A new Window object.

Return type:

Window

rasterio.windows.evaluate(window, height, width, boundless=False)

Evaluates a window tuple that may contain relative index values.

The height and width of the array the window targets is the context for evaluation.

Parameters:
  • window (Window or tuple of (rows, cols).) – The input window.

  • height (int) – The number of rows or columns in the array that the window targets.

  • width (int) – The number of rows or columns in the array that the window targets.

Returns:

A new Window object with absolute index values.

Return type:

Window

rasterio.windows.from_bounds(left, bottom, right, top, transform=None, height=None, width=None, precision=None)

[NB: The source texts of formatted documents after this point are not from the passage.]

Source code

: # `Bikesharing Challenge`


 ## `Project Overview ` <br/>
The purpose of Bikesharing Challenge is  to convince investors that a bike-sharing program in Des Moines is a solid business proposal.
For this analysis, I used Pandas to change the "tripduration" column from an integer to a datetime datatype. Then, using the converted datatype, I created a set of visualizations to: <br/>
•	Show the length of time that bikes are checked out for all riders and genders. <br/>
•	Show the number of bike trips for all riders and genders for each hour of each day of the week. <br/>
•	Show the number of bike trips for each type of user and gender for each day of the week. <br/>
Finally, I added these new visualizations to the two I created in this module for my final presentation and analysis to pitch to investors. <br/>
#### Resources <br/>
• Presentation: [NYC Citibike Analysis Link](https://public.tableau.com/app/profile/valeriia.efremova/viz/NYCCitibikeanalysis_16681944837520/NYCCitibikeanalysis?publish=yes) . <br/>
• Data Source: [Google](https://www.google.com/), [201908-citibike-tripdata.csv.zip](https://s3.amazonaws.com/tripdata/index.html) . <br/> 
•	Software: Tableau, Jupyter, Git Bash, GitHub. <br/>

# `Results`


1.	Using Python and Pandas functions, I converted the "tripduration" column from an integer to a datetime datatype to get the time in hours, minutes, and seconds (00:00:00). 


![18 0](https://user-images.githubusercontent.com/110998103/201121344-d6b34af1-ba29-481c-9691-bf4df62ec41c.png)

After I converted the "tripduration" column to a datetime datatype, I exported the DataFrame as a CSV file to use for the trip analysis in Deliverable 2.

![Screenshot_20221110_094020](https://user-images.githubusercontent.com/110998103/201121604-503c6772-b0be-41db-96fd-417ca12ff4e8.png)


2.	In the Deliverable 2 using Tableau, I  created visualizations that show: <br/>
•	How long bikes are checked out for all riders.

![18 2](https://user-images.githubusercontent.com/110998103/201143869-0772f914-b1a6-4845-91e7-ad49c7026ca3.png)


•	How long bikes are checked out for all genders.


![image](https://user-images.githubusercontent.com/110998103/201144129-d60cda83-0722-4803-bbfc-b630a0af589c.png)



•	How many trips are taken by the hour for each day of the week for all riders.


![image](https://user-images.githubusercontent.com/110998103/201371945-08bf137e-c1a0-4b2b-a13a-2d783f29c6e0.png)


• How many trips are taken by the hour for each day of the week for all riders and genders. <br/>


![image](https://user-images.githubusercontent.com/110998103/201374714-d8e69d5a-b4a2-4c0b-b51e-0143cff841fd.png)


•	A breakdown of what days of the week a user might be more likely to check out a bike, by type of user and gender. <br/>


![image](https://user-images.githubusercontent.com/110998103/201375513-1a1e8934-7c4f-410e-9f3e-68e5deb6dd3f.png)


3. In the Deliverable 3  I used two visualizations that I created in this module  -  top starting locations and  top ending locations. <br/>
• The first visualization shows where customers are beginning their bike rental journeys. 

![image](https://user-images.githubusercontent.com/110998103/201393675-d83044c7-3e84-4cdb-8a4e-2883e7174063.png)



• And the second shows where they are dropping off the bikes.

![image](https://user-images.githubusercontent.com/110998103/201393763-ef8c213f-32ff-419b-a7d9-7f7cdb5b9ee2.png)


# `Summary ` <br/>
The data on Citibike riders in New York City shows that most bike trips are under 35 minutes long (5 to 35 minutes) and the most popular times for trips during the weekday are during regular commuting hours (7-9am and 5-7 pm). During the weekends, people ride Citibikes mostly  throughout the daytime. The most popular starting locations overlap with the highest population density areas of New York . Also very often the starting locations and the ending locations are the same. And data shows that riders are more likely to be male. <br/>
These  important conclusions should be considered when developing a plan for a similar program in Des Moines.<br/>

Get the window corresponding to the bounding coordinates.

Parameters:
  • left (float, required) – Left (west) bounding coordinates

  • bottom (float, required) – Bottom (south) bounding coordinates

  • right (float, required) – Right (east) bounding coordinates

  • top (float, required) – Top (north) bounding coordinates

  • transform (Affine, required) – Affine transform matrix.

  • precision (int, optional) – These parameters are unused, deprecated in rasterio 1.3.0, and will be removed in version 2.0.0.

  • height (int, optional) – These parameters are unused, deprecated in rasterio 1.3.0, and will be removed in version 2.0.0.

  • width (int, optional) – These parameters are unused, deprecated in rasterio 1.3.0, and will be removed in version 2.0.0.

Returns:

A new Window.

Return type:

Window

Raises:

WindowError – If a window can’t be calculated.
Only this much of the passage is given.